In Gießen wollten die örtlichen Piraten mit ihrer Anti-Tanzverbot-Demo ebenfalls am Freitag in die City. Auch dort hagelte es prompt die Absage durch die Verwaltung. Hier kam die Verbotsverfügung vom Regierungspräsidenten. Mittlerweile hat man das Verwaltungsgericht angerufen und ist gespannt auf das Urteil, welches bereits heute gesprochen wird.

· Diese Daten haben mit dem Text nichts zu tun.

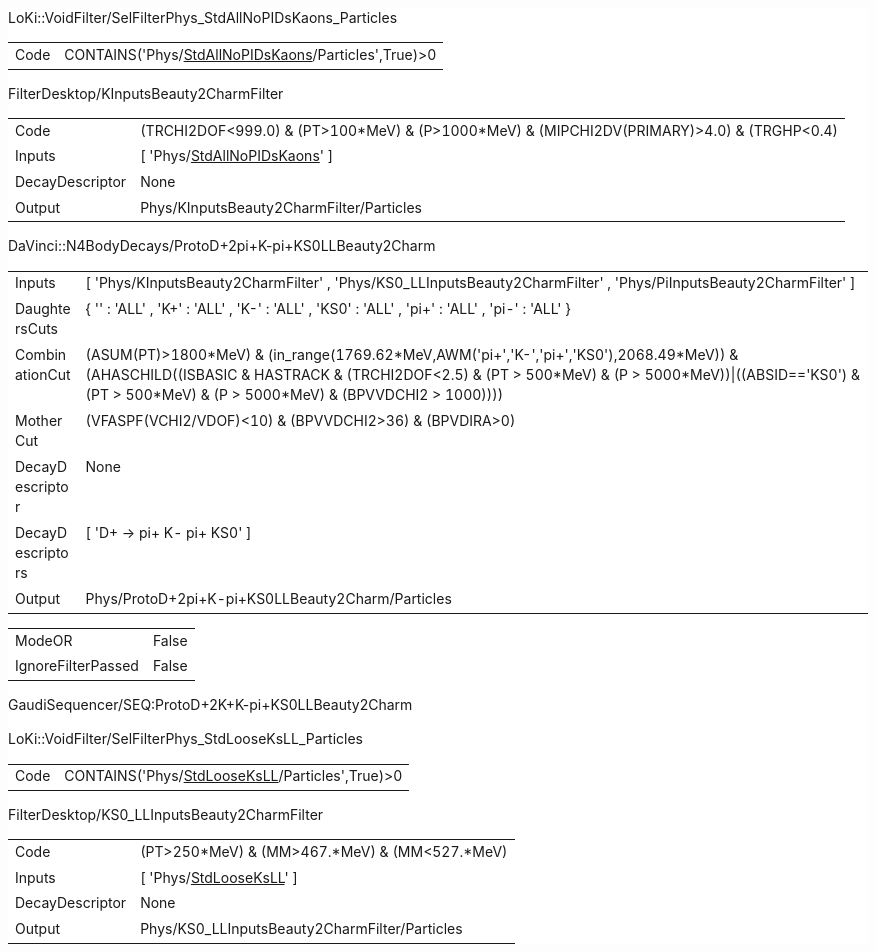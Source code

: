 LoKi::VoidFilter/SelFilterPhys_StdAllNoPIDsKaons_Particles

|      |                                                                                                             |
|------|-------------------------------------------------------------------------------------------------------------|
| Code | CONTAINS('Phys/[StdAllNoPIDsKaons](./stripping21r1p1-commonparticles-stdallnopidskaons)/Particles',True)\>0 |

FilterDesktop/KInputsBeauty2CharmFilter

|                 |                                                                                                 |
|-----------------|-------------------------------------------------------------------------------------------------|
| Code            | (TRCHI2DOF\<999.0) & (PT\>100\*MeV) & (P\>1000\*MeV) & (MIPCHI2DV(PRIMARY)\>4.0) & (TRGHP\<0.4) |
| Inputs          | [ 'Phys/[StdAllNoPIDsKaons](./stripping21r1p1-commonparticles-stdallnopidskaons)' ]           |
| DecayDescriptor | None                                                                                            |
| Output          | Phys/KInputsBeauty2CharmFilter/Particles                                                        |

DaVinci::N4BodyDecays/ProtoD+2pi+K-pi+KS0LLBeauty2Charm

|                  |                                                                                                                                                                                                                                                                      |
|------------------|----------------------------------------------------------------------------------------------------------------------------------------------------------------------------------------------------------------------------------------------------------------------|
| Inputs           | [ 'Phys/KInputsBeauty2CharmFilter' , 'Phys/KS0_LLInputsBeauty2CharmFilter' , 'Phys/PiInputsBeauty2CharmFilter' ]                                                                                                                                                   |
| DaughtersCuts    | { '' : 'ALL' , 'K+' : 'ALL' , 'K-' : 'ALL' , 'KS0' : 'ALL' , 'pi+' : 'ALL' , 'pi-' : 'ALL' }                                                                                                                                                                         |
| CombinationCut   | (ASUM(PT)\>1800\*MeV) & (in_range(1769.62\*MeV,AWM('pi+','K-','pi+','KS0'),2068.49\*MeV)) & (AHASCHILD((ISBASIC & HASTRACK & (TRCHI2DOF\<2.5) & (PT \> 500\*MeV) & (P \> 5000\*MeV))\|((ABSID=='KS0') & (PT \> 500\*MeV) & (P \> 5000\*MeV) & (BPVVDCHI2 \> 1000)))) |
| MotherCut        | (VFASPF(VCHI2/VDOF)\<10) & (BPVVDCHI2\>36) & (BPVDIRA\>0)                                                                                                                                                                                                            |
| DecayDescriptor  | None                                                                                                                                                                                                                                                                 |
| DecayDescriptors | [ 'D+ -\> pi+ K- pi+ KS0' ]                                                                                                                                                                                                                                        |
| Output           | Phys/ProtoD+2pi+K-pi+KS0LLBeauty2Charm/Particles                                                                                                                                                                                                                     |

|                    |       |
|--------------------|-------|
| ModeOR             | False |
| IgnoreFilterPassed | False |

GaudiSequencer/SEQ:ProtoD+2K+K-pi+KS0LLBeauty2Charm

LoKi::VoidFilter/SelFilterPhys_StdLooseKsLL_Particles

|      |                                                                                                   |
|------|---------------------------------------------------------------------------------------------------|
| Code | CONTAINS('Phys/[StdLooseKsLL](./stripping21r1p1-commonparticles-stdlooseksll)/Particles',True)\>0 |

FilterDesktop/KS0_LLInputsBeauty2CharmFilter

|                 |                                                                             |
|-----------------|-----------------------------------------------------------------------------|
| Code            | (PT\>250\*MeV) & (MM\>467.\*MeV) & (MM\<527.\*MeV)                          |
| Inputs          | [ 'Phys/[StdLooseKsLL](./stripping21r1p1-commonparticles-stdlooseksll)' ] |
| DecayDescriptor | None                                                                        |
| Output          | Phys/KS0_LLInputsBeauty2CharmFilter/Particles                               |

Auch in Frankfurt arbeitet Pirat und Jurist Christian Oechler gerade an einer Klageschrift, die ebenfalls noch am heutigen Donnerstag an das Verwaltungsgericht gehen soll. Das Verfassungsgericht wurde bereits darüber informiert, dass es bei negativen Entscheidungen in FFM und Gießen am Freitag noch ran muss. Wünschen wir den Hessen, dass Recht gesprochen wird und die Kundgebungen am Freitag stattfinden können.
Auch christliche Piraten äußern sich zum Tanzverbot. So bloggt zum Beispiel Rainer Klute, Mitglied der Piratenpartei und der Freien evangelischen Gemeinde Dortmund unter dem Titel „Der Herr des Tanzes“: „Als Christ finde ich es zwar gut, den Karfreitag angemessen zu begehen, aber ich glaube nicht, dass sich irgendjemand dadurch zum christlichen Glauben bekehrt oder auch nur anfängt, sich näher dafür zu interessieren, wenn man ihm das Tanzen oder andere Vergnügungen verbietet. Es dürfte eher der umgekehrte Effekt eintreten.”
Bessere Schlussworte sind nicht nötig.
Die Flaschenpostredaktion wünscht Ihnen frohe und – wenn Sie wollen – gesegnete Ostern.